* [Assignment] Records appear below. Give all of them again, exactly.

[Saved entries]
--------

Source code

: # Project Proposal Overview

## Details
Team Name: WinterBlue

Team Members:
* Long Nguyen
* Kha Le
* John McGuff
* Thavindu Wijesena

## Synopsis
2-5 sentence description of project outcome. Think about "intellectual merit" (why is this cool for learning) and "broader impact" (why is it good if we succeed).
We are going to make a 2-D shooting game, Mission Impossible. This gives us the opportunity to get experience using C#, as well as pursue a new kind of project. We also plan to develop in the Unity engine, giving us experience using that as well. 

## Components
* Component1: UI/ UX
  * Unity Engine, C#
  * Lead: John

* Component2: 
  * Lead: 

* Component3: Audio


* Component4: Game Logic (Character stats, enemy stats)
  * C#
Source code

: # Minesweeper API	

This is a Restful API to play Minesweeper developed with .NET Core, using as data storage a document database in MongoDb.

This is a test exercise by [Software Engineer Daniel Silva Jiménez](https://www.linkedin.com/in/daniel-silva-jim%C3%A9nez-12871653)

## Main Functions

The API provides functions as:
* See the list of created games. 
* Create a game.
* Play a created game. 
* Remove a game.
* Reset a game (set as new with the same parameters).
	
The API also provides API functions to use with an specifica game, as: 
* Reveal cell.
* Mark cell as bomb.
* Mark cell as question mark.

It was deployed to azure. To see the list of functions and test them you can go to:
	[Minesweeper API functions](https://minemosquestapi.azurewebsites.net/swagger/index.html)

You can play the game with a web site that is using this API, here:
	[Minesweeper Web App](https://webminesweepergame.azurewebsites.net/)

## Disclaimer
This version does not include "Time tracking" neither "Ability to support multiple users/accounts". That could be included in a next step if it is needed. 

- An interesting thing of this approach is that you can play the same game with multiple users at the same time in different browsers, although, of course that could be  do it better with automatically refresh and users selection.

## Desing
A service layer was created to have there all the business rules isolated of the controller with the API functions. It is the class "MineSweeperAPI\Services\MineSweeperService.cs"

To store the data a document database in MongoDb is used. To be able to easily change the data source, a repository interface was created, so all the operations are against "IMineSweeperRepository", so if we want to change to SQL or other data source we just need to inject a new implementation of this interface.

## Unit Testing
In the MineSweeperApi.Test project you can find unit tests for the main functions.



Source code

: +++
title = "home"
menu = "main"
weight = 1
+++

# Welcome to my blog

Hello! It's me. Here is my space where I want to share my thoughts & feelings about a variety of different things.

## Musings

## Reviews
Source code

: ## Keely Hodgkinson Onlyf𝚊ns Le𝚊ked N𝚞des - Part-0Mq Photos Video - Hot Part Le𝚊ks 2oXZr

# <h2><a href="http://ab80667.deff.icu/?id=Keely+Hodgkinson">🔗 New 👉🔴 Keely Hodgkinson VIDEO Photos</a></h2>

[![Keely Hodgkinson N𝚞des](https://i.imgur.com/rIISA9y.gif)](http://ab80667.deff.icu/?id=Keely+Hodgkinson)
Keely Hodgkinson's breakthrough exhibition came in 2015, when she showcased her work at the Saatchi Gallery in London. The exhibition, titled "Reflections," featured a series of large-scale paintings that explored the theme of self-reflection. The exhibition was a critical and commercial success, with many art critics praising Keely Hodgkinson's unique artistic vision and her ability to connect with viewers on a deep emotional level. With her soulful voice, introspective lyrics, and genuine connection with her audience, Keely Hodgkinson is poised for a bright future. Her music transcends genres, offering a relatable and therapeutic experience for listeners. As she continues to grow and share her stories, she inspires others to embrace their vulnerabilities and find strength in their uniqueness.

--------

* [Output of the task]
Source code

: # Project Proposal Overview

## Details
Team Name: WinterBlue

Team Members:
* Long Nguyen
* Kha Le
* John McGuff
* Thavindu Wijesena

## Synopsis
2-5 sentence description of project outcome. Think about "intellectual merit" (why is this cool for learning) and "broader impact" (why is it good if we succeed).
We are going to make a 2-D shooting game, Mission Impossible. This gives us the opportunity to get experience using C#, as well as pursue a new kind of project. We also plan to develop in the Unity engine, giving us experience using that as well. 

## Components
* Component1: UI/ UX
  * Unity Engine, C#
  * Lead: John

* Component2: 
  * Lead: 

* Component3: Audio


* Component4: Game Logic (Character stats, enemy stats)
  * C#
Source code

: # Minesweeper API	

This is a Restful API to play Minesweeper developed with .NET Core, using as data storage a document database in MongoDb.

This is a test exercise by [Software Engineer Daniel Silva Jiménez](https://www.linkedin.com/in/daniel-silva-jim%C3%A9nez-12871653)

## Main Functions

The API provides functions as:
* See the list of created games. 
* Create a game.
* Play a created game. 
* Remove a game.
* Reset a game (set as new with the same parameters).
	
The API also provides API functions to use with an specifica game, as: 
* Reveal cell.
* Mark cell as bomb.
* Mark cell as question mark.

It was deployed to azure. To see the list of functions and test them you can go to:
	[Minesweeper API functions](https://minemosquestapi.azurewebsites.net/swagger/index.html)

You can play the game with a web site that is using this API, here:
	[Minesweeper Web App](https://webminesweepergame.azurewebsites.net/)

## Disclaimer
This version does not include "Time tracking" neither "Ability to support multiple users/accounts". That could be included in a next step if it is needed. 

- An interesting thing of this approach is that you can play the same game with multiple users at the same time in different browsers, although, of course that could be  do it better with automatically refresh and users selection.

## Desing
A service layer was created to have there all the business rules isolated of the controller with the API functions. It is the class "MineSweeperAPI\Services\MineSweeperService.cs"

To store the data a document database in MongoDb is used. To be able to easily change the data source, a repository interface was created, so all the operations are against "IMineSweeperRepository", so if we want to change to SQL or other data source we just need to inject a new implementation of this interface.

## Unit Testing
In the MineSweeperApi.Test project you can find unit tests for the main functions.



Source code

: +++
title = "home"
menu = "main"
weight = 1
+++

# Welcome to my blog

Hello! It's me. Here is my space where I want to share my thoughts & feelings about a variety of different things.

## Musings

## Reviews
Source code

: ## Keely Hodgkinson Onlyf𝚊ns Le𝚊ked N𝚞des - Part-0Mq Photos Video - Hot Part Le𝚊ks 2oXZr

# <h2><a href="http://ab80667.deff.icu/?id=Keely+Hodgkinson">🔗 New 👉🔴 Keely Hodgkinson VIDEO Photos</a></h2>

[![Keely Hodgkinson N𝚞des](https://i.imgur.com/rIISA9y.gif)](http://ab80667.deff.icu/?id=Keely+Hodgkinson)
Keely Hodgkinson's breakthrough exhibition came in 2015, when she showcased her work at the Saatchi Gallery in London. The exhibition, titled "Reflections," featured a series of large-scale paintings that explored the theme of self-reflection. The exhibition was a critical and commercial success, with many art critics praising Keely Hodgkinson's unique artistic vision and her ability to connect with viewers on a deep emotional level. With her soulful voice, introspective lyrics, and genuine connection with her audience, Keely Hodgkinson is poised for a bright future. Her music transcends genres, offering a relatable and therapeutic experience for listeners. As she continues to grow and share her stories, she inspires others to embrace their vulnerabilities and find strength in their uniqueness.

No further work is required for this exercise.